At UC campuses, the pills are covered by the student insurance plan required for students. At CSU, the health appointment during the school year is covered by student fees, but students are charged a fee of about $50 for the medication, said Carolyn O’Keefe, director of student wellness & basic needs at the CSU Chancellery. Fees may apply if an appointment is made outside of the regular school year, but the service is available to students year-round.
“You won’t be turned away,” she said.
Students For Life of America, an anti-abortion group that organizes and recruits members in high schools and colleges, is working with attorneys to challenge the law and has recruited 90 other groups to oversee cases that could end up in court, such as students.
“We doubt student health centers have the emergency infrastructure to deal with extreme bleeding and chemical abortion pill complications,” said Kristi Hamrick, chief media and policy strategist for Students For Life America. “We have spoken to attorneys in California should they be needed to address such violations or to defend the conscientious rights of students or health care workers who do not wish to participate in on-campus abortion deaths.”
Wynette Sills, director of Californians For Life, who also opposed the law, said she’s also worried about college campus health care providers being pressured into providing students with abortion drugs.

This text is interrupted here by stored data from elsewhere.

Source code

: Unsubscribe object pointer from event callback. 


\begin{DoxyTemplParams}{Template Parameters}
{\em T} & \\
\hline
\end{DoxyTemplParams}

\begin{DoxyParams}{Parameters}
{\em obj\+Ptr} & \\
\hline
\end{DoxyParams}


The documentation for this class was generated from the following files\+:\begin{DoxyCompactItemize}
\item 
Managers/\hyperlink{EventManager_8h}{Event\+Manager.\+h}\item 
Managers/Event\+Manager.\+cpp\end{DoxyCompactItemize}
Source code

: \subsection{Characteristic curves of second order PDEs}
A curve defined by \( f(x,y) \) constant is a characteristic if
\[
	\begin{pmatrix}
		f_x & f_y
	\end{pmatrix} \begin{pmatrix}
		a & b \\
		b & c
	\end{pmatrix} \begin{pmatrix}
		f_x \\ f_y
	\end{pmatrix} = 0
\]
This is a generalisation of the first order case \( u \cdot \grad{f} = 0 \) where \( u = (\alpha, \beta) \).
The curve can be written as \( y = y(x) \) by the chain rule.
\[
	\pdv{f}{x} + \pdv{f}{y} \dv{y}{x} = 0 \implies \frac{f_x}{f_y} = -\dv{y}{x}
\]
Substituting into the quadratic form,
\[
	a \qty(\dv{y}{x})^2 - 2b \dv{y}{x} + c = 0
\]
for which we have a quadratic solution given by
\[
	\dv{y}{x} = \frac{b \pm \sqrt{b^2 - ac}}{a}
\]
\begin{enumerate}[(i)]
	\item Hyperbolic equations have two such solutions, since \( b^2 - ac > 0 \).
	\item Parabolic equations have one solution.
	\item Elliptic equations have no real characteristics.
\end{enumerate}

“A mandate from a legislature for your workplace to become an abortion provider appears to be very intrusive on the protection of conscience rights and the work environment for those employed on a student campus,” she said.

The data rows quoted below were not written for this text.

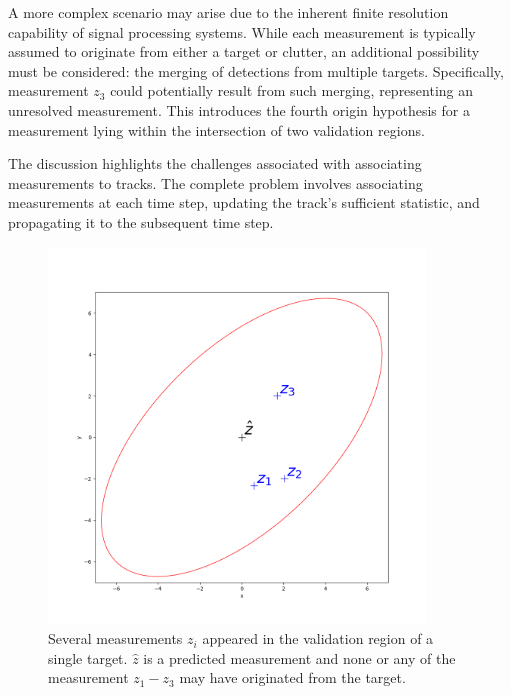 A more complex scenario may arise due to the inherent finite resolution capability of signal processing systems.
While each measurement is typically assumed to originate from either a target or clutter, an additional possibility
must be considered: the merging of detections from multiple targets. Specifically, measurement $z_3$ could
potentially result from such merging, representing an unresolved measurement. This introduces the fourth origin hypothesis for a measurement lying within the intersection of two validation regions.

The discussion highlights the challenges associated with associating measurements to tracks. The complete problem
involves associating measurements at each time step, updating the track's sufficient statistic, and propagating it to
the subsequent time step.
\begin{figure}[H]
    \centering
    \includegraphics[width=10cm]{text/chapter_02/imgs/clutter_singleTarget}
    \caption{Several measurements $z_i$ appeared in the validation region of a single target. $\hat{z}$ is a predicted
    measurement and none or any of the measurement $z_1 - z_3$ may have originated from the target.}
    \label{fig:singleTargetInClutter}
\end{figure}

Lou Hartmann, 25, a senior at Cal State Northridge, said that “for many students, student health centers are the only way they can access medical care.”
The campus centers also offer medical privacy when seeking abortion treatment.
“Some students don’t have health insurance or have health insurance with their parents,” says Hartmann. “Because they are on their parents’ health insurance, they may not want to use the insurance.”
Hartmann, a communications major with a queer studies minor who uses she/them pronouns, has joined protests in support of access to abortion because they believe the fight is centered on autonomy over their own bodies. The new law protects that autonomy, they said.